At first Marguerite answered him shyly, and with blushes; but, after a little, her interest deepened, and she spoke with less restraint. He had found the way to her heart, and was talking of the queen—of her goodness, her beauty, and the gratitude she was sure to feel for the fair girl who had thrown herself, with such heroic self-sacrifice, between her and danger.

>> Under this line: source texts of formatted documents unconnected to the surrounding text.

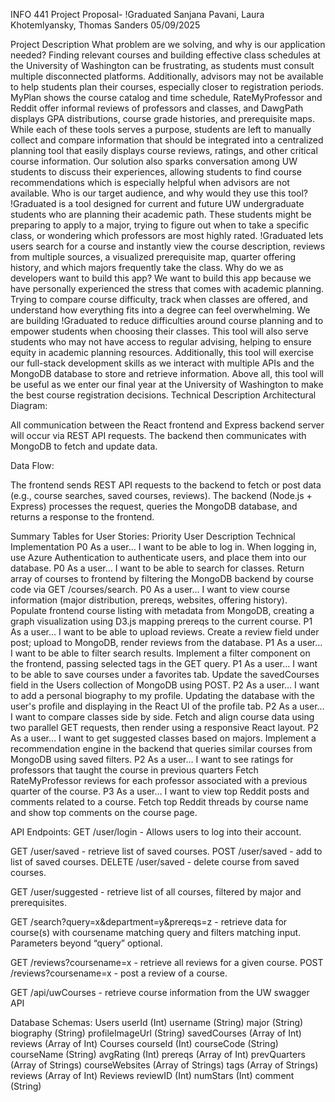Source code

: INFO 441 Project Proposal- !Graduated 
Sanjana Pavani, Laura Khotemlyansky, Thomas Sanders
05/09/2025

Project Description
What problem are we solving, and why is our application needed?
Finding relevant courses and building effective class schedules at the University of Washington can be frustrating, as students must consult multiple disconnected platforms. Additionally, advisors may not be available to help students plan their courses, especially closer to registration periods. MyPlan shows the course catalog and time schedule, RateMyProfessor and Reddit offer informal reviews of professors and classes, and DawgPath displays GPA distributions, course grade histories, and prerequisite maps. While each of these tools serves a purpose, students are left to manually collect and compare information that should be integrated into a centralized planning tool that easily displays course reviews, ratings, and other critical course information. Our solution also sparks conversation among UW students to discuss their experiences, allowing students to find course recommendations which is especially helpful when advisors are not available. 
Who is our target audience, and why would they use this tool?
!Graduated is a tool designed for current and future UW undergraduate students who are planning their academic path. These students might be preparing to apply to a major, trying to figure out when to take a specific class, or wondering which professors are most highly rated. !Graduated lets users search for a course and instantly view the course description, reviews from multiple sources, a visualized prerequisite map, quarter offering history, and which majors frequently take the class.
Why do we as developers want to build this app?
We want to build this app because we have personally experienced the stress that comes with academic planning. Trying to compare course difficulty, track when classes are offered, and understand how everything fits into a degree can feel overwhelming. We are building !Graduated to reduce difficulties around course planning and to empower students when choosing their classes. This tool will also serve students who may not have access to regular advising, helping to ensure equity in academic planning resources. Additionally, this tool will exercise our full-stack development skills as we interact with multiple APIs and the MongoDB database to store and retrieve information. Above all, this tool will be useful as we enter our final year at the University of Washington to make the best course registration decisions. 
Technical Description
Architectural Diagram:

All communication between the React frontend and Express backend server will occur via REST API requests. The backend then communicates with MongoDB to fetch and update data.


Data Flow:

The frontend sends REST API requests to the backend to fetch or post data (e.g., course searches, saved courses, reviews). The backend (Node.js + Express) processes the request, queries the MongoDB database, and returns a response to the frontend.


Summary Tables for User Stories:
Priority
User
Description
Technical Implementation
P0
As a user…
I want to be able to log in.
When logging in, use Azure Authentication to authenticate users, and place them into our database.
P0
As a user…
I want to be able to search for classes.
Return array of courses to frontend by filtering the MongoDB backend by course code via GET /courses/search.
P0
As a user…
I want to view course information (major distribution, prereqs, websites, offering history).
Populate frontend course listing with metadata from MongoDB, creating a graph visualization using D3.js mapping prereqs to the current course.
P1
As a user…
I want to be able to upload reviews.
Create a review field under post; upload to MongoDB, render reviews from the database.
P1
As a user…
I want to be able to filter search results.
Implement a filter component on the frontend, passing selected tags in the GET query.
P1
As a user…
I want to be able to save courses under a favorites tab.
Update the savedCourses field in the Users collection of MongoDB using POST.
P2
As a user…
I want to add a personal biography to my profile.
Updating the database with the user's profile and displaying in the React UI of the profile tab.
P2
As a user…
I want to compare classes side by side.
Fetch and align course data using two parallel GET requests, then render using a responsive React layout.
P2
As a user…
I want to get suggested classes based on majors.
Implement a recommendation engine in the backend that queries similar courses from MongoDB using saved filters.
P2
As a user…
I want to see ratings for professors that taught the course in previous quarters
Fetch RateMyProfessor reviews for each professor associated with a previous quarter of the course.
P3
As a user…
I want to view top Reddit posts and comments related to a course.
Fetch top Reddit threads by course name and show top comments on the course page.



API Endpoints:
GET /user/login - Allows users to log into their account.

GET /user/saved - retrieve list of saved courses.
POST /user/saved - add to list of saved courses.
DELETE /user/saved - delete course from saved courses.

GET /user/suggested - retrieve list of all courses, filtered by major and prerequisites.

GET /search?query=x&department=y&prereqs=z - retrieve data for course(s) with coursename matching query and filters matching input. Parameters beyond “query” optional.

GET /reviews?coursename=x - retrieve all reviews for a given course.
POST /reviews?coursename=x - post a review of a course.

GET /api/uwCourses - retrieve course information from the UW swagger API

Database Schemas:
Users
userId (Int)
username (String)
major (String)
biography (String)
profileImageUrl (String)
savedCourses (Array of Int)
reviews (Array of Int)
Courses
courseId (Int)
courseCode (String)
courseName (String)
avgRating (Int)
prereqs (Array of Int)
prevQuarters (Array of Strings)
courseWebsites (Array of Strings)
tags (Array of Strings)
reviews (Array of Int)
Reviews 
reviewID (Int)
numStars (Int)
comment (String)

“Let me say to you,” he continued, in a low, earnest voice, “that there is nothing you can ask of the king which he will not grant, in return for this one act of devotion to the woman he loves better than anything on earth. I was told, last night, that some friend or relative of yours is in the Bastille, and that your object in coming here was to ask mercy for him. There is nothing, perhaps, that the king shrinks from so much as this subject of the Bastille. The clamors of the people have only made him regard it more resolutely as one of the royal appendages, which they threaten to destroy, and he is bound to defend. Say as little as possible of the horrors of that terrible prison, but confine yourself entirely to pleading the cause of this one man, be he friend or relative.”

Tears came into Marguerite’s eyes; she lifted them to his face with an expression of gentle thankfulness that went to the young man’s heart.

“You are kind,” she said; “I will not forget what you have suggested, and I shall always be thankful that you have remembered my mournful errand with interest.”

“Who could look on that lovely face and not be interested. Surely, surely, you are not related to that stalwart man, who——”

“Who saved the queen,” said Marguerite, quickly. “No, he is no relative of mine; only the very best man that ever lived.”

“I hope you will not always think so,” was the gentle reply. “But now I come to say, that the queen will expect you two hours hence.”

Marguerite gave him a quick, frightened look.

“But Monsieur Jacques may not be here,” she said, anxiously.

“Then I will escort you,” said the duke. Then, with a smile and a wave of the hand, he left the room.